Saved entries:
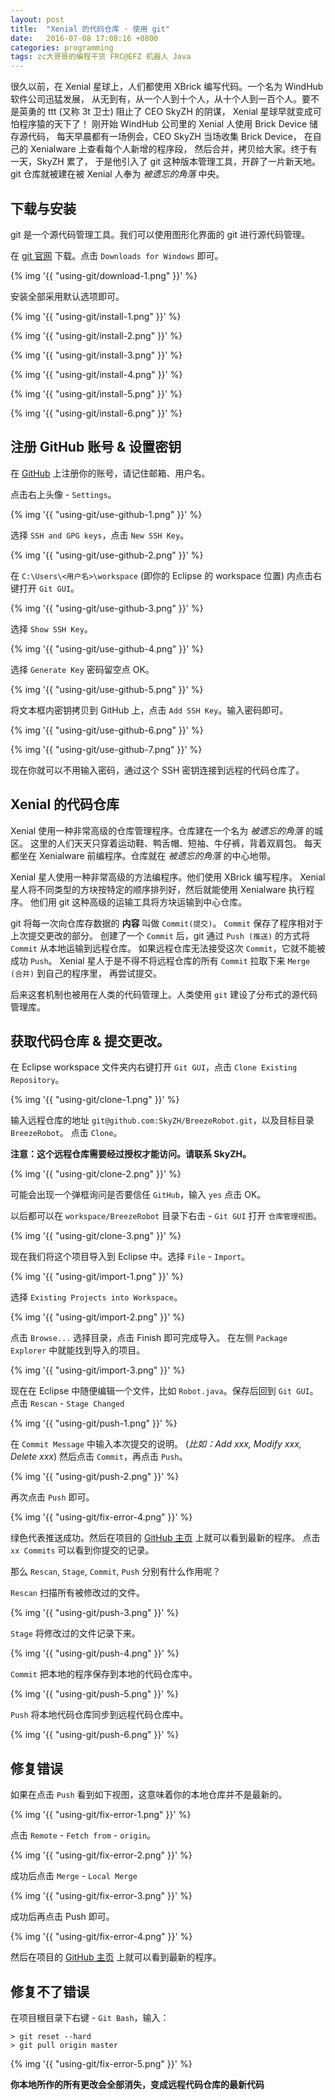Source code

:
 ```yaml
---
layout: post
title:  "Xenial 的代码仓库 · 使用 git"
date:   2016-07-08 17:08:16 +0800
categories: programming
tags: zc大哥哥的编程干货 FRC@EFZ 机器人 Java
---
```


很久以前，在 Xenial 星球上，人们都使用 XBrick 编写代码。一个名为 WindHub 软件公司迅猛发展，
从无到有，从一个人到十个人，从十个人到一百个人。要不是英勇的 ttt (又称 3t 卫士) 阻止了 CEO SkyZH 的阴谋，
Xenial 星球早就变成可怕程序猿的天下了！
刚开始 WindHub 公司里的 Xenial 人使用 Brick Device 储存源代码，
每天早晨都有一场例会，CEO SkyZH 当场收集 Brick Device，
在自己的 Xenialware 上查看每个人新增的程序段，
然后合并，拷贝给大家。终于有一天，SkyZH 累了，
于是他引入了 git 这种版本管理工具，开辟了一片新天地。
git 仓库就被建在被 Xenial 人奉为 *被遗忘的角落* 中央。

## 下载与安装

git 是一个源代码管理工具。我们可以使用图形化界面的 git 进行源代码管理。

在 [git 官网](https://git-scm.com/) 下载。点击 `Downloads for Windows` 即可。

{% img '{{ "using-git/download-1.png" }}' %}

安装全部采用默认选项即可。

{% img '{{ "using-git/install-1.png" }}' %}

{% img '{{ "using-git/install-2.png" }}' %}

{% img '{{ "using-git/install-3.png" }}' %}

{% img '{{ "using-git/install-4.png" }}' %}

{% img '{{ "using-git/install-5.png" }}' %}

{% img '{{ "using-git/install-6.png" }}' %}

## 注册 GitHub 账号 & 设置密钥

在 [GitHub](https://github.com) 上注册你的账号，请记住邮箱、用户名。

点击右上头像 - `Settings`。

{% img '{{ "using-git/use-github-1.png" }}' %}

选择 `SSH and GPG keys`，点击 `New SSH Key`。

{% img '{{ "using-git/use-github-2.png" }}' %}

在 `C:\Users\<用户名>\workspace` (即你的 Eclipse 的 workspace 位置) 内点击右键打开 `Git GUI`。

{% img '{{ "using-git/use-github-3.png" }}' %}

选择 `Show SSH Key`。

{% img '{{ "using-git/use-github-4.png" }}' %}

选择 `Generate Key` 密码留空点 OK。

{% img '{{ "using-git/use-github-5.png" }}' %}

将文本框内密钥拷贝到 GitHub 上，点击 `Add SSH Key`。输入密码即可。

{% img '{{ "using-git/use-github-6.png" }}' %}

{% img '{{ "using-git/use-github-7.png" }}' %}

现在你就可以不用输入密码，通过这个 SSH 密钥连接到远程的代码仓库了。

## Xenial 的代码仓库

Xenial 使用一种非常高级的仓库管理程序。仓库建在一个名为 *被遗忘的角落* 的城区。
这里的人们天天只穿着运动鞋、鸭舌帽、短袖、牛仔裤，背着双肩包。
每天都坐在 Xenialware 前编程序。仓库就在 *被遗忘的角落* 的中心地带。

Xenial 星人使用一种非常高级的方法编程序。他们使用 XBrick 编写程序。
Xenial 星人将不同类型的方块按特定的顺序排列好，然后就能使用 Xenialware 执行程序。
他们用 git 这种高级的运输工具将方块运输到中心仓库。

git 将每一次向仓库存数据的 **内容** 叫做 `Commit(提交)`。
`Commit` 保存了程序相对于上次提交更改的部分。
创建了一个 `Commit` 后，git 通过 `Push (推送)` 的方式将 `Commit` 从本地运输到远程仓库。
如果远程仓库无法接受这次 `Commit`，它就不能被成功 `Push`。
Xenial 星人于是不得不将远程仓库的所有 `Commit` 拉取下来 `Merge (合并)` 到自己的程序里，
再尝试提交。

后来这套机制也被用在人类的代码管理上。人类使用 `git` 建设了分布式的源代码管理库。

## 获取代码仓库 & 提交更改。

在 Eclipse workspace 文件夹内右键打开 `Git GUI`，点击 `Clone Existing Repository`。

{% img '{{ "using-git/clone-1.png" }}' %}

输入远程仓库的地址 `git@github.com:SkyZH/BreezeRobot.git`，以及目标目录 `BreezeRobot`。
点击 `Clone`。

**注意：这个远程仓库需要经过授权才能访问。请联系 SkyZH。**

{% img '{{ "using-git/clone-2.png" }}' %}

可能会出现一个弹框询问是否要信任 `GitHub`，输入 `yes` 点击 OK。

以后都可以在 `workspace/BreezeRobot` 目录下右击 - `Git GUI` 打开 `仓库管理视图`。

{% img '{{ "using-git/clone-3.png" }}' %}

现在我们将这个项目导入到 Eclipse 中。选择 `File` - `Import`。

{% img '{{ "using-git/import-1.png" }}' %}

选择 `Existing Projects into Workspace`。

{% img '{{ "using-git/import-2.png" }}' %}

点击 `Browse...` 选择目录，点击 Finish 即可完成导入。
在左侧 `Package Explorer` 中就能找到导入的项目。

{% img '{{ "using-git/import-3.png" }}' %}

现在在 Eclipse 中随便编辑一个文件，比如 `Robot.java`。保存后回到 `Git GUI`。
点击 `Rescan` - `Stage Changed`

{% img '{{ "using-git/push-1.png" }}' %}

在 `Commit Message` 中输入本次提交的说明。 (*比如：Add xxx, Modify xxx, Delete xxx*)
然后点击 `Commit`，再点击 `Push`。

{% img '{{ "using-git/push-2.png" }}' %}

再次点击 `Push` 即可。

{% img '{{ "using-git/fix-error-4.png" }}' %}

绿色代表推送成功。然后在项目的 [GitHub 主页](https://github.com/SkyZH/BreezeRobot/) 上就可以看到最新的程序。
点击 `xx Commits` 可以看到你提交的记录。

那么 `Rescan`, `Stage`, `Commit`, `Push` 分别有什么作用呢？

`Rescan` 扫描所有被修改过的文件。

{% img '{{ "using-git/push-3.png" }}' %}

`Stage` 将修改过的文件记录下来。

{% img '{{ "using-git/push-4.png" }}' %}

`Commit` 把本地的程序保存到本地的代码仓库中。

{% img '{{ "using-git/push-5.png" }}' %}

`Push` 将本地代码仓库同步到远程代码仓库中。

{% img '{{ "using-git/push-6.png" }}' %}

## 修复错误

如果在点击 `Push` 看到如下视图，这意味着你的本地仓库并不是最新的。

{% img '{{ "using-git/fix-error-1.png" }}' %}

点击 `Remote` - `Fetch from` - `origin`。

{% img '{{ "using-git/fix-error-2.png" }}' %}

成功后点击 `Merge` - `Local Merge`

{% img '{{ "using-git/fix-error-3.png" }}' %}

成功后再点击 Push 即可。

{% img '{{ "using-git/fix-error-4.png" }}' %}

然后在项目的 [GitHub 主页](https://github.com/SkyZH/BreezeRobot/) 上就可以看到最新的程序。

## 修复不了错误

在项目根目录下右键 - `Git Bash`，输入：

```
> git reset --hard
> git pull origin master
```

{% img '{{ "using-git/fix-error-5.png" }}' %}

**你本地所作的所有更改会全部消失，变成远程代码仓库的最新代码**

__Work required__
Restate word for word every line from the top of the entries above to the line with "在 [GitHub](https://github.com) 上注册你的账号，请记住邮箱、用户名。", inclusive, and skip any pictures.

__Your response__
Source code

:
 ```yaml
---
layout: post
title:  "Xenial 的代码仓库 · 使用 git"
date:   2016-07-08 17:08:16 +0800
categories: programming
tags: zc大哥哥的编程干货 FRC@EFZ 机器人 Java
---
```


很久以前，在 Xenial 星球上，人们都使用 XBrick 编写代码。一个名为 WindHub 软件公司迅猛发展，
从无到有，从一个人到十个人，从十个人到一百个人。要不是英勇的 ttt (又称 3t 卫士) 阻止了 CEO SkyZH 的阴谋，
Xenial 星球早就变成可怕程序猿的天下了！
刚开始 WindHub 公司里的 Xenial 人使用 Brick Device 储存源代码，
每天早晨都有一场例会，CEO SkyZH 当场收集 Brick Device，
在自己的 Xenialware 上查看每个人新增的程序段，
然后合并，拷贝给大家。终于有一天，SkyZH 累了，
于是他引入了 git 这种版本管理工具，开辟了一片新天地。
git 仓库就被建在被 Xenial 人奉为 *被遗忘的角落* 中央。

## 下载与安装

git 是一个源代码管理工具。我们可以使用图形化界面的 git 进行源代码管理。

在 [git 官网](https://git-scm.com/) 下载。点击 `Downloads for Windows` 即可。

{% img '{{ "using-git/download-1.png" }}' %}

安装全部采用默认选项即可。

{% img '{{ "using-git/install-1.png" }}' %}

{% img '{{ "using-git/install-2.png" }}' %}

{% img '{{ "using-git/install-3.png" }}' %}

{% img '{{ "using-git/install-4.png" }}' %}

{% img '{{ "using-git/install-5.png" }}' %}

{% img '{{ "using-git/install-6.png" }}' %}

## 注册 GitHub 账号 & 设置密钥

在 [GitHub](https://github.com) 上注册你的账号，请记住邮箱、用户名。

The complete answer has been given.